Clara Janés: “El viaje hacia el amor es conocimiento”

La poeta, traductora y ensayista publica la antología 'Movimientos insomnes', que recoge 51 años de escritura. Además, prepara su discurso de ingreso en la Academia Española

La poeta Clara Janés, en su casa en Madrid.
La poeta Clara Janés, en su casa en Madrid.

"Me dejaré vivir en tu silencio”.

La luz de una mañana madrileña baila en la túnica terracota tornasolada que viste Clara Janés, y que ella misma hizo de una colcha de su abuela. La poeta barcelonesa, que cumplirá 75 años el viernes próximo, 6 de noviembre, está sentada en el sofá del pequeño salón de su casa. Frente a la puerta de cristal de la terraza que da al oriente, donde suele ver amaneceres y observar, por las tardes, el comportamiento de los pájaros y su invitación “a la quietud, a saber guardar reposo”, en medio de la algarabía.

“Voz una vez más, y su fuerza / navegando los espacios”.

Aquí, su voz dulce, su mirada azul y sus modales exquisitos recorren los 51 años de su creación poética, de tradición simbolista. Desde aquel Las estrellas vencidas, de 1964, hasta el reciente Psi o el jardín de las delicias, de 2015, recogidos en la antología Movimientos insomnes (Galaxia Gutenberg). A esa alegría sobre su obra se suma la preparación de su discurso de ingreso en la Real Academia de la Lengua, como la mujer número 10 en la historia de esa institución, para ocupar el sillón U, de universo. Será un homenaje a la traducción.
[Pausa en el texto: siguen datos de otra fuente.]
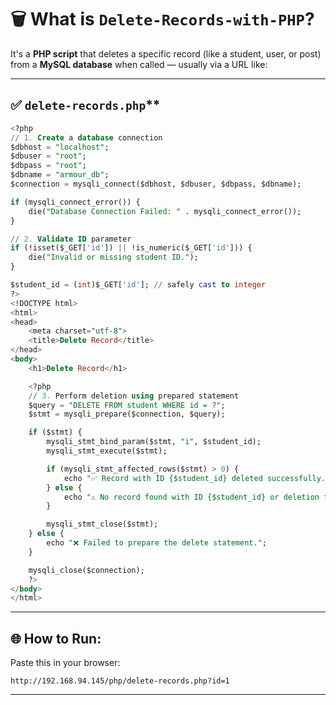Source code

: 
# 🗑️ **What is `Delete-Records-with-PHP`?**

It's a **PHP script** that deletes a specific record (like a student, user, or post) from a **MySQL database** when called — usually via a URL like:

---
 
## ✅ `delete-records.php`**

```sql
<?php
// 1. Create a database connection
$dbhost = "localhost";
$dbuser = "root";
$dbpass = "root";
$dbname = "armour_db";
$connection = mysqli_connect($dbhost, $dbuser, $dbpass, $dbname);

if (mysqli_connect_error()) {
    die("Database Connection Failed: " . mysqli_connect_error());
}

// 2. Validate ID parameter
if (!isset($_GET['id']) || !is_numeric($_GET['id'])) {
    die("Invalid or missing student ID.");
}

$student_id = (int)$_GET['id']; // safely cast to integer
?>
<!DOCTYPE html>
<html>
<head>
    <meta charset="utf-8">
    <title>Delete Record</title>
</head>
<body>
    <h1>Delete Record</h1>

    <?php
    // 3. Perform deletion using prepared statement
    $query = "DELETE FROM student WHERE id = ?";
    $stmt = mysqli_prepare($connection, $query);

    if ($stmt) {
        mysqli_stmt_bind_param($stmt, "i", $student_id);
        mysqli_stmt_execute($stmt);

        if (mysqli_stmt_affected_rows($stmt) > 0) {
            echo "✅ Record with ID {$student_id} deleted successfully.";
        } else {
            echo "⚠️ No record found with ID {$student_id} or deletion failed.";
        }

        mysqli_stmt_close($stmt);
    } else {
        echo "❌ Failed to prepare the delete statement.";
    }

    mysqli_close($connection);
    ?>
</body>
</html>
```

---

## 🌐 **How to Run:**

Paste this in your browser:

```url
http://192.168.94.145/php/delete-records.php?id=1
```
---


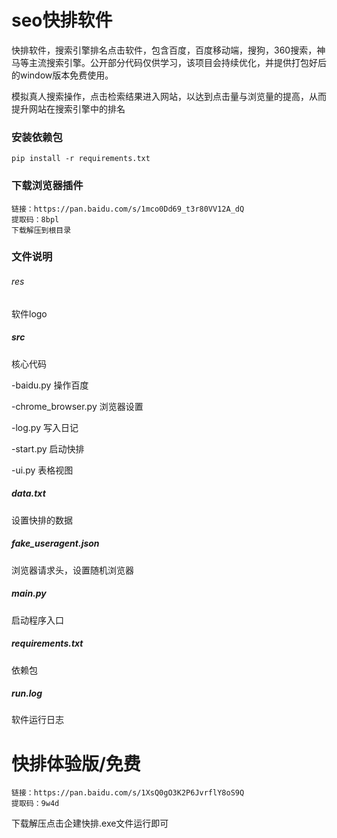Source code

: # seo快排软件
快排软件，搜索引擎排名点击软件，包含百度，百度移动端，搜狗，360搜索，神马等主流搜索引擎。公开部分代码仅供学习，该项目会持续优化，并提供打包好后的window版本免费使用。

模拟真人搜索操作，点击检索结果进入网站，以达到点击量与浏览量的提高，从而提升网站在搜索引擎中的排名

### 安装依赖包
```
pip install -r requirements.txt
```

### 下载浏览器插件
```
链接：https://pan.baidu.com/s/1mco0Dd69_t3r80VV12A_dQ 
提取码：8bpl 
下载解压到根目录
```

### 文件说明
###### res
软件logo

##### src
核心代码

  -baidu.py 操作百度
  
  -chrome_browser.py 浏览器设置
  
  -log.py 写入日记
  
  -start.py 启动快排
  
  -ui.py 表格视图

##### data.txt
设置快排的数据

##### fake_useragent.json
浏览器请求头，设置随机浏览器

##### main.py
启动程序入口

##### requirements.txt
依赖包

##### run.log
软件运行日志

# 快排体验版/免费
```
链接：https://pan.baidu.com/s/1XsQ0gO3K2P6JvrflY8oS9Q 
提取码：9w4d
```
下载解压点击企建快排.exe文件运行即可
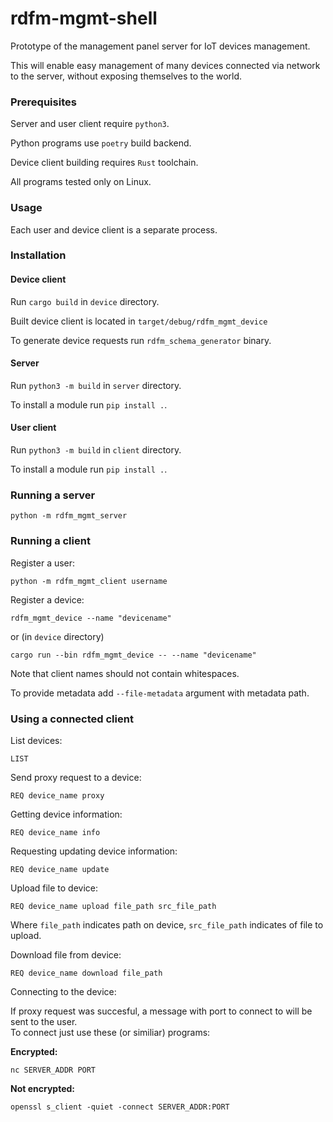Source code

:# rdfm-mgmt-shell

Prototype of the management panel server for IoT devices management.

This will enable easy management of many devices connected via network
to the server, without exposing themselves to the world.

### Prerequisites
Server and user client require `python3`.

Python programs use `poetry` build backend.

Device client building requires `Rust` toolchain.

All programs tested only on Linux.

### Usage
Each user and device client is a separate process.

### Installation

#### Device client
Run `cargo build` in `device` directory.

Built device client is located in `target/debug/rdfm_mgmt_device`

To generate device requests run `rdfm_schema_generator` binary.

#### Server
Run `python3 -m build` in `server` directory.

To install a module run `pip install .`.

#### User client
Run `python3 -m build` in `client` directory.

To install a module run `pip install .`.

### Running a server

```python -m rdfm_mgmt_server```

### Running a client
Register a user:

```python -m rdfm_mgmt_client username```

Register a device:

```rdfm_mgmt_device --name "devicename"```

or (in `device` directory)

```cargo run --bin rdfm_mgmt_device -- --name "devicename"```

Note that client names should not contain whitespaces.

To provide metadata add `--file-metadata` argument with metadata path.

### Using a connected client
List devices:

```LIST```

Send proxy request to a device:

```REQ device_name proxy```

Getting device information:

```REQ device_name info```

Requesting updating device information:

```REQ device_name update```

Upload file to device:

```REQ device_name upload file_path src_file_path```

Where `file_path` indicates path on device, `src_file_path` indicates of file to upload.

Download file from device:

```REQ device_name download file_path```

Connecting to the device:

If proxy request was succesful, a message with port to connect to will be sent to the user. \
To connect just use these (or similiar) programs:

**Encrypted:**

```nc SERVER_ADDR PORT```

**Not encrypted:**

```openssl s_client -quiet -connect SERVER_ADDR:PORT```
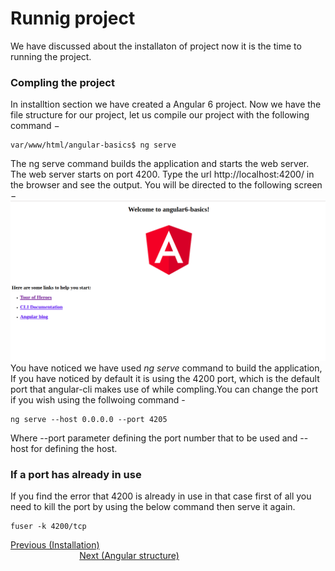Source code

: # Runnig project
We have discussed about the installaton of project now it is the time to running the project.
### Compling the project
In installtion section we have created a Angular 6 project.
Now we have the file structure for our project, let us compile our project with the following command −
<br/>
```
var/www/html/angular-basics$ ng serve 
```
The ng serve command builds the application and starts the web server.
The web server starts on port 4200. Type the url http://localhost:4200/ in the browser and see the output. You will be directed to the following screen −
<img src="../images/ngServe.png" height="80%">
You have noticed we have used *ng serve* command to build the application, If you have noticed by default it is using the 4200 port, which  is the default port that angular-cli makes use of while compling.You can change the port if you wish using the follwoing command -
```
ng serve --host 0.0.0.0 --port 4205
```
Where --port parameter defining the port number that to be used and --host for defining the host.
### If a port has already in use 
If you find the error that 4200 is already in use in that case first of all you need to kill the port by using the below command then serve it again.
```
fuser -k 4200/tcp 
```
<div>
	<span><a href ="ttps://github.com/satish-dev/angular-basics/blob/master/documentation/Installation.md" >Previous (Installation)</a></span>
	&nbsp;&nbsp;&nbsp;&nbsp;&nbsp;&nbsp;&nbsp;&nbsp;&nbsp;&nbsp;&nbsp;&nbsp;&nbsp;
	&nbsp;&nbsp;&nbsp;&nbsp;&nbsp;&nbsp;&nbsp;&nbsp;&nbsp;&nbsp;&nbsp;&nbsp;&nbsp;
	&nbsp;&nbsp;&nbsp;&nbsp;&nbsp;&nbsp;&nbsp;&nbsp;&nbsp;&nbsp;&nbsp;&nbsp;&nbsp;
	&nbsp;&nbsp;&nbsp;&nbsp;&nbsp;&nbsp;&nbsp;&nbsp;&nbsp;&nbsp;&nbsp;&nbsp;&nbsp;
    &nbsp;&nbsp;&nbsp;&nbsp;&nbsp;&nbsp;&nbsp;&nbsp;&nbsp;&nbsp;&nbsp;&nbsp;&nbsp;
	&nbsp;&nbsp;&nbsp;&nbsp;&nbsp;&nbsp;&nbsp;&nbsp;&nbsp;&nbsp;&nbsp;&nbsp;&nbsp;
	&nbsp;&nbsp;&nbsp;&nbsp;&nbsp;&nbsp;&nbsp;&nbsp;&nbsp;&nbsp;&nbsp;&nbsp;&nbsp;
	&nbsp;&nbsp;&nbsp;&nbsp;&nbsp;&nbsp;&nbsp;&nbsp;&nbsp;&nbsp;&nbsp;&nbsp;&nbsp;
	<span><a href ="https://github.com/satish-dev/angular-basics/blob/master/documentation/Angular20%structure.md" >Next (Angular structure)</a> </span>
</div>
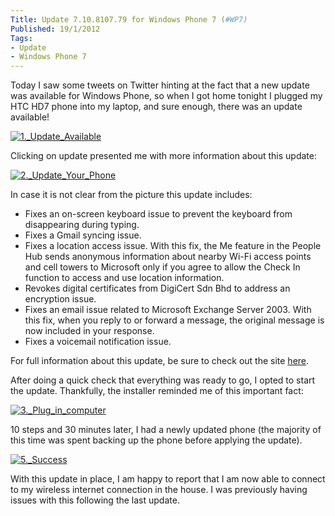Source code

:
 ```yaml
---
Title: Update 7.10.8107.79 for Windows Phone 7 (#WP7)
Published: 19/1/2012
Tags:
- Update
- Windows Phone 7
---
```


Today I saw some tweets on Twitter hinting at the fact that a new update was available for Windows Phone, so when I got home tonight I plugged my HTC HD7 phone into my laptop, and sure enough, there was an update available!

[![1._Update_Available](http://www.gep13.co.uk/blog/wp-content/uploads/2012/01/1._Update_Available_thumb.png)](http://www.gep13.co.uk/blog/wp-content/uploads/2012/01/1._Update_Available.png)

Clicking on update presented me with more information about this update:

[![2._Update_Your_Phone](http://www.gep13.co.uk/blog/wp-content/uploads/2012/01/2._Update_Your_Phone_thumb.png)](http://www.gep13.co.uk/blog/wp-content/uploads/2012/01/2._Update_Your_Phone.png)

In case it is not clear from the picture this update includes:

- Fixes an on-screen keyboard issue to prevent the keyboard from disappearing during typing.
- Fixes a Gmail syncing issue.
- Fixes a location access issue. With this fix, the Me feature in the People Hub sends anonymous information about nearby Wi-Fi access points and cell towers to Microsoft only if you agree to allow the Check In function to access and use location information.
- Revokes digital certificates from DigiCert Sdn Bhd to address an encryption issue.
- Fixes an email issue related to Microsoft Exchange Server 2003. With this fix, when you reply to or forward a message, the original message is now included in your response.
- Fixes a voicemail notification issue.
 
For full information about this update, be sure to check out the site [here](http://www.microsoft.com/windowsphone/en-us/howto/wp7/basics/update-history.aspx).

After doing a quick check that everything was ready to go, I opted to start the update. Thankfully, the installer reminded me of this important fact:

[![3._Plug_in_computer](http://www.gep13.co.uk/blog/wp-content/uploads/2012/01/3._Plug_in_computer_thumb.png)](http://www.gep13.co.uk/blog/wp-content/uploads/2012/01/3._Plug_in_computer.png)

10 steps and 30 minutes later, I had a newly updated phone (the majority of this time was spent backing up the phone before applying the update).

[![5._Success](http://www.gep13.co.uk/blog/wp-content/uploads/2012/01/5._Success_thumb.png)](http://www.gep13.co.uk/blog/wp-content/uploads/2012/01/5._Success.png)

With this update in place, I am happy to report that I am now able to connect to my wireless internet connection in the house. I was previously having issues with this following the last update.
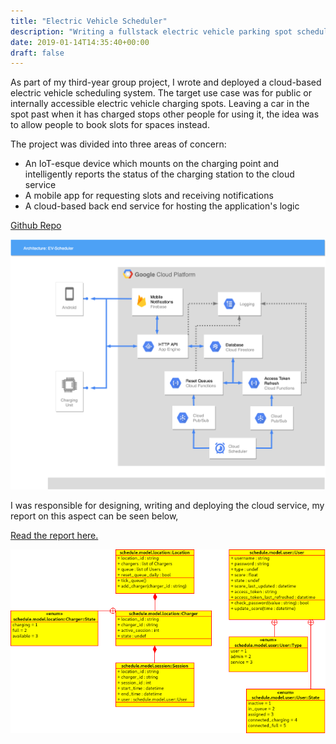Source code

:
 ```yaml
---
title: "Electric Vehicle Scheduler"
description: "Writing a fullstack electric vehicle parking spot scheduler system"
date: 2019-01-14T14:35:40+00:00
draft: false
---
```


As part of my third-year group project, I wrote and deployed a cloud-based electric vehicle scheduling system. The target use case was for public or internally accessible electric vehicle charging spots. Leaving a car in the spot past when it has charged stops other people for using it, the idea was to allow people to book slots for spaces instead.

The project was divided into three areas of concern: 

- An IoT-esque device which mounts on the charging point and intelligently reports the status of the charging station to the cloud service
- A mobile app for requesting slots and receiving notifications
- A cloud-based back end service for hosting the application's logic

[Github Repo](https://github.com/Sarsoo/electric-vehicle-scheduler)

![cloud-structure](cloud-structure.png)

I was responsible for designing, writing and deploying the cloud service, my report on this aspect can be seen below,

[Read the report here.](group-cloud-report.pdf)

![class-diagram](class-diagram.png)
Esencialismo, escepticismo, mística, existencialismo, amor, resurrección, historias, naturaleza, ciencia… Son las paradas que ha tenido Clara Janés en su viaje poético-personal, donde ha buscado una “resacralización del universo”, como señala Jaime Siles en la introducción de la antología. Una poesía “siempre trascendente que se mueve en dos direcciones: de la trascendencia a la inmanencia y al revés”, agrega el poeta sobre esta narradora, traductora y ensayista que siempre resulta placentero leer por lo que enseña, por cómo lo dice, por lo que revela y, sobre todo, por las puertas que abre al lector con senderos conocidos y otros que esperan ser descubiertos.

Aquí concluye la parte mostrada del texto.